I picked these up today. I purchased a lot of used tooling from the  widow of an old machinist. It was a mixture of fine old Starrett stuff  to some late model Chicom crap. 
These were bagged up separately.  They don't look like they were shop made. There is no maker mark or any  other marking on them. The profile is a stepped triangle.  Each is bored  3/8" thru with brass thumb screws which would secure the triangles to a  3/8 rod. One has a second parallel threaded hole about half way through.  The largest flat surface has a steel ball attached to it.
I am  thinking it is some type of trammel for measuring the distance between  bolt holes, but that is just a guess. Does anybody know what these are?

Randy


----------



## 7HC (Jan 5, 2013)

Dunno, but they definitely look like they're part of something else, or attachments for something expensive.


M


----------



## 4GSR (Jan 5, 2013)

Randy,

Those are for checking ring groove diameters on API ring grooves in high pressure flanges.  It is missing a rod like a piece of drill rod.  They probably can be used for checking dovetails to some extent.  But originally for checking API ring grooves.

This is called cameron ball gage.  The newer one's are shaped slightly different from the one you have but still the same instrument.  Here's is a link to their website.


http://www.ballgage.com/


----------



## Tony Wells (Jan 5, 2013)

Ken is right.

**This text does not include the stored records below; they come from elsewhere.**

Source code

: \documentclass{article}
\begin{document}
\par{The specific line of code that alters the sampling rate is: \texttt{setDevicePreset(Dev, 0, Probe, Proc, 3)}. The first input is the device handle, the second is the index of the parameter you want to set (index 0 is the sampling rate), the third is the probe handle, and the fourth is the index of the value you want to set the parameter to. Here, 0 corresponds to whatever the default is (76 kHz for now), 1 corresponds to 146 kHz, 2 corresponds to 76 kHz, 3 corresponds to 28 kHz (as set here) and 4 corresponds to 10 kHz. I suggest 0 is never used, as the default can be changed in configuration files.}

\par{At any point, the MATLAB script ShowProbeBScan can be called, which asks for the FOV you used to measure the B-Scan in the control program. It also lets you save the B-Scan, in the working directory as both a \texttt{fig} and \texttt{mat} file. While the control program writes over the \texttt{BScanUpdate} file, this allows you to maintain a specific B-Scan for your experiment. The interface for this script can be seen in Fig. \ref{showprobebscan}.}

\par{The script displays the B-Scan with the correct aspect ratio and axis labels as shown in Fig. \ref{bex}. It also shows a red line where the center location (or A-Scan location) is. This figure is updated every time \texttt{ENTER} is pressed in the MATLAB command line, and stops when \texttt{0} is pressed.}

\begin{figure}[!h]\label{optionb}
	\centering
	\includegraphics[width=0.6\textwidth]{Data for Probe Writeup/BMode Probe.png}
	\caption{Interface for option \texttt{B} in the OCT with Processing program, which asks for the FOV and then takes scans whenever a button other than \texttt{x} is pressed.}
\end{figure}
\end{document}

BX ring groves in flange faces for one example. Fit the balls in the angle-sided grooves, snug them on the rod, and measure over them. Subtract one ball diameter and you have the centerline diameter of the groove. Used a set many times.


----------



## randyjaco (Jan 5, 2013)

Thanks Ken and Tony,

I believe you are dead on. The BallGauge pictures match up and the place I got them was definitely oil country )

Randy


----------



## Hawkeye (Jan 5, 2013)

I'm thinking they would hold a dial indicator in the 3/8" hole. The ball would fit into a clamping socket so the DI could be positioned easily. Not as easily as the newer one-knob arms, but maybe good for the day.

Edit: I should mention that I spent the last few hours down in the shop. This forum software doesn't warn you that someone else has posted, so my wrong guess is now a matter of record. :biggrin:


----------